Si la plupart des industries souffrent du manque de main-d’œuvre, l’aérospatiale ne ménage pas les efforts – ni les dollars – pour intéresser les candidats. Même les élèves du primaire font partie du plan de relève!

Plus de 4 000 emplois à pourvoir de janvier 2007 à janvier 2009. C’est ce que prévoyait l’hiver dernier le Comité sectoriel de main-d’œuvre en aérospatiale du Québec (CAMAQ). C’était avant le lancement de la CSeries par Bombardier en juillet. Il faut maintenant trouver 3 500 travailleurs supplémentaires d’ici 2017, sans compter les 1 200 à remplacer à cause du roulement.

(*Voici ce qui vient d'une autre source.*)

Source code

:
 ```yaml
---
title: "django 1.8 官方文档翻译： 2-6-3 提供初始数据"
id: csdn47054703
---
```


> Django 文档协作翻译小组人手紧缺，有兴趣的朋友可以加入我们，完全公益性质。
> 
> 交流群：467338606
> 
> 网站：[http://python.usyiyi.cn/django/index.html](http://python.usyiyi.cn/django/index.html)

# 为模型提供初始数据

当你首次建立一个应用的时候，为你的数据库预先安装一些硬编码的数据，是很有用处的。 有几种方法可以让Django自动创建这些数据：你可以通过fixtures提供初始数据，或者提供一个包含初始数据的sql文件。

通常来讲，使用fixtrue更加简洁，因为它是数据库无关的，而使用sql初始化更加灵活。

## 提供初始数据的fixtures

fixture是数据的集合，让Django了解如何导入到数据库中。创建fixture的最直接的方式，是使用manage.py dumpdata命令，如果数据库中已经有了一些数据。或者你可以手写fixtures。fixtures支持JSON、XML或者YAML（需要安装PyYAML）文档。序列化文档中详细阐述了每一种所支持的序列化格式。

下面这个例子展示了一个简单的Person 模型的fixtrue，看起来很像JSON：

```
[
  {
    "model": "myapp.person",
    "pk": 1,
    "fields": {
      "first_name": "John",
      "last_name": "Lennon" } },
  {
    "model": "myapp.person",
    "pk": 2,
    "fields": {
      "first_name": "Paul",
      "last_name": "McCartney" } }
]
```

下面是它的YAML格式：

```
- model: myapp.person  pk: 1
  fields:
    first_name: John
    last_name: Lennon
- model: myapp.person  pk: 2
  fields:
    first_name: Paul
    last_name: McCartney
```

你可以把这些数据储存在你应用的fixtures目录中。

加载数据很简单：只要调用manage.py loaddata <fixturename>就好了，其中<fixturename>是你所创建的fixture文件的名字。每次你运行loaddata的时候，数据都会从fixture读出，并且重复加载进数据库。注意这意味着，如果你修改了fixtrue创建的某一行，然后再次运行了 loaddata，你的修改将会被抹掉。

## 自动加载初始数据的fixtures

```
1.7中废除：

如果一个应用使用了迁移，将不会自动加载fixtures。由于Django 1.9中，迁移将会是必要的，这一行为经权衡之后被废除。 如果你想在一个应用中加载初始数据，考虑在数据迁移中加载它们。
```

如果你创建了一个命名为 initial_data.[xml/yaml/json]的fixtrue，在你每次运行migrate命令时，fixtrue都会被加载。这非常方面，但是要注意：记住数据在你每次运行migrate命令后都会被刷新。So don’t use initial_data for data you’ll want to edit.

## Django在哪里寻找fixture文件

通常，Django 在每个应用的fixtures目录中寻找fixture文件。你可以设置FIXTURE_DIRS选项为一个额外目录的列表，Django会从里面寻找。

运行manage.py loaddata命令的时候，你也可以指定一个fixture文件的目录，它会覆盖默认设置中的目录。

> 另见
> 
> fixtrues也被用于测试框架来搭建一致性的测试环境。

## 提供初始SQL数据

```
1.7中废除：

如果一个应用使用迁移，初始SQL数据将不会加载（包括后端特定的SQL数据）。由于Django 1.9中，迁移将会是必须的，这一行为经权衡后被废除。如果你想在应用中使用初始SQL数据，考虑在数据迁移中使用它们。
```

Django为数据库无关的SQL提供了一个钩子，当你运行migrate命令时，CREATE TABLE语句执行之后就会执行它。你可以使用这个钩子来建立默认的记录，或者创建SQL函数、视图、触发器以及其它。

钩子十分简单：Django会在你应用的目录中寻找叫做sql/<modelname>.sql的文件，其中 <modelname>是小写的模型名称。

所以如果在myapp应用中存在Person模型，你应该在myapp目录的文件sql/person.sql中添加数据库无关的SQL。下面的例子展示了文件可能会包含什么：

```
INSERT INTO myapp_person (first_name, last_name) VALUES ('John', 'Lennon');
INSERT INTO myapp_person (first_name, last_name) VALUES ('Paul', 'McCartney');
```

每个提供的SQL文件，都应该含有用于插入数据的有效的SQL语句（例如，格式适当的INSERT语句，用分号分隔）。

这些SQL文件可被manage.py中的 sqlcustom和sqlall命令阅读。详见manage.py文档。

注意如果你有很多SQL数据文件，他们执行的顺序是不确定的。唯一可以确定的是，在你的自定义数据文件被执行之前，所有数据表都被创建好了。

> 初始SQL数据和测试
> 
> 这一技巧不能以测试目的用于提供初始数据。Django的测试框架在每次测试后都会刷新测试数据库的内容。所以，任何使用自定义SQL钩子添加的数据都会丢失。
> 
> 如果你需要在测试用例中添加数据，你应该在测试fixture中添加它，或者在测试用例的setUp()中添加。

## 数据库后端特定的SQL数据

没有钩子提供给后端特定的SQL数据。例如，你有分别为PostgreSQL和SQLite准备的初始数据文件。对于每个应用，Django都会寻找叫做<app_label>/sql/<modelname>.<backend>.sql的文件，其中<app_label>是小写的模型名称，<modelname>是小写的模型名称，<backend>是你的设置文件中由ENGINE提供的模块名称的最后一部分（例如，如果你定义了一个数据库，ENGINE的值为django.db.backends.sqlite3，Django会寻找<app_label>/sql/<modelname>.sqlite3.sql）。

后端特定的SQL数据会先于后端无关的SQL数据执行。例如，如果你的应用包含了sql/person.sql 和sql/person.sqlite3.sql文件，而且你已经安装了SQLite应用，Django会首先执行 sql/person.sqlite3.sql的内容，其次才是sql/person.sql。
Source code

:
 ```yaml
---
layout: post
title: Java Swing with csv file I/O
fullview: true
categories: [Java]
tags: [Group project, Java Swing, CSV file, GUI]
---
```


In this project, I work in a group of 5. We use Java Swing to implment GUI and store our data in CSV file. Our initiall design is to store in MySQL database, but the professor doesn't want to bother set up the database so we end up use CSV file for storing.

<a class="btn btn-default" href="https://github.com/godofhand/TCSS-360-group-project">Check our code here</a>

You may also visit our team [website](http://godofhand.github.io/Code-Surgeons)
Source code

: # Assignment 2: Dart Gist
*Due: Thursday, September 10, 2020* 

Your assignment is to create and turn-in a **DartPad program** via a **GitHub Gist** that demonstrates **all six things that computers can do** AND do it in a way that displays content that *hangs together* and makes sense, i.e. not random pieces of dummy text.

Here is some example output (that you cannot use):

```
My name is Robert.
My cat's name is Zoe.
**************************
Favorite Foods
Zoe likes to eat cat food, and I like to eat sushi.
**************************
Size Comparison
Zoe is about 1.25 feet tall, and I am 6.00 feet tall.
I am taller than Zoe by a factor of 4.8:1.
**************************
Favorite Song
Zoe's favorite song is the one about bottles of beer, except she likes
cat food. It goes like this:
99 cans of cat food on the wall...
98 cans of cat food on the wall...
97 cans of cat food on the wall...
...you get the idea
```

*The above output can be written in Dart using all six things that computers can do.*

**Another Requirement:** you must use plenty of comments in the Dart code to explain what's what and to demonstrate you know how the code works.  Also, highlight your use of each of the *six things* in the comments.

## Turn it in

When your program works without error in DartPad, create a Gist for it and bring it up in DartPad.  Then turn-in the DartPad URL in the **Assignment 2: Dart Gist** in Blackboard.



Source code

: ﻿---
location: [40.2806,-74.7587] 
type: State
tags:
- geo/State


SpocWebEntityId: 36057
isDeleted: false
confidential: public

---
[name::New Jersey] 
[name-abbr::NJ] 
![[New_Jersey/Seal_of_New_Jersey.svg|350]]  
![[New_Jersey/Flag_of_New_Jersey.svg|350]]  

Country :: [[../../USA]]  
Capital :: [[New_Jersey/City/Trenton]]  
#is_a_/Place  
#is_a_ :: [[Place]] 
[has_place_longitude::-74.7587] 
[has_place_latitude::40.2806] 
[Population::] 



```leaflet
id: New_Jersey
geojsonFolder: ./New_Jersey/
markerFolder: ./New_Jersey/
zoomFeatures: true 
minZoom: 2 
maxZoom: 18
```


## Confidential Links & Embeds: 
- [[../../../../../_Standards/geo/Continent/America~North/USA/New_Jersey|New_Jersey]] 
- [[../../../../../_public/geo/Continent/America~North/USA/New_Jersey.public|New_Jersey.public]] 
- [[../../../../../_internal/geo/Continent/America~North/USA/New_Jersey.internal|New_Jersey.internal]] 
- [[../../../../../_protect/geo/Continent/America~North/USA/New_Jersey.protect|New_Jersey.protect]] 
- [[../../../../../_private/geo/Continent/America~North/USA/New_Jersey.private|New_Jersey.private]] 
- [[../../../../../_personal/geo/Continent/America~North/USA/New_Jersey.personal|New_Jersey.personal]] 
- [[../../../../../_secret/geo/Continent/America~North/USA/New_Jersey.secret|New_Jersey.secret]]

Heureuse nouvelle? Certainement, mais les candidats sont encore peu nombreux. Les images des deux avions qui s’engouffrent dans les tours jumelles new-yorkaises un certain 11 septembre 2001 sont restées gravées dans les mémoires. «Les événements ont marqué assez fortement la population étudiante, dit un porte- parole de Bombardier, Marc Duchesne. Après, les classes se sont vidées.» Le carnet de commandes des entreprises de l’aérospatiale aussi, les voyageurs préférant éviter l’avion. Mais cette baisse de régime est chose du passé.

Depuis 2004, l’industrie se sort tranquillement de cette période sombre et le nombre de travailleurs augmente chaque année, et ce, pour des postes variés : ingénieur, assembleur, technicien d’entretien, ébéniste, peintre, etc. Par exemple, chez Bombardier, on pourrait offrir jusqu’à 300 emplois dès maintenant si la main-d’œuvre était disponible. Et on pourrait embaucher 25 ingénieurs chaque mois pendant deux ans.

Même abondance d’emplois chez Bell Helicopter. «On connaîtra une croissance pendant au moins cinq ans, assure le directeur du recrutement, Claude Gingras. On va augmenter notre capacité de production chaque année. L’achat de certains produits est assuré jusqu’en 2013!»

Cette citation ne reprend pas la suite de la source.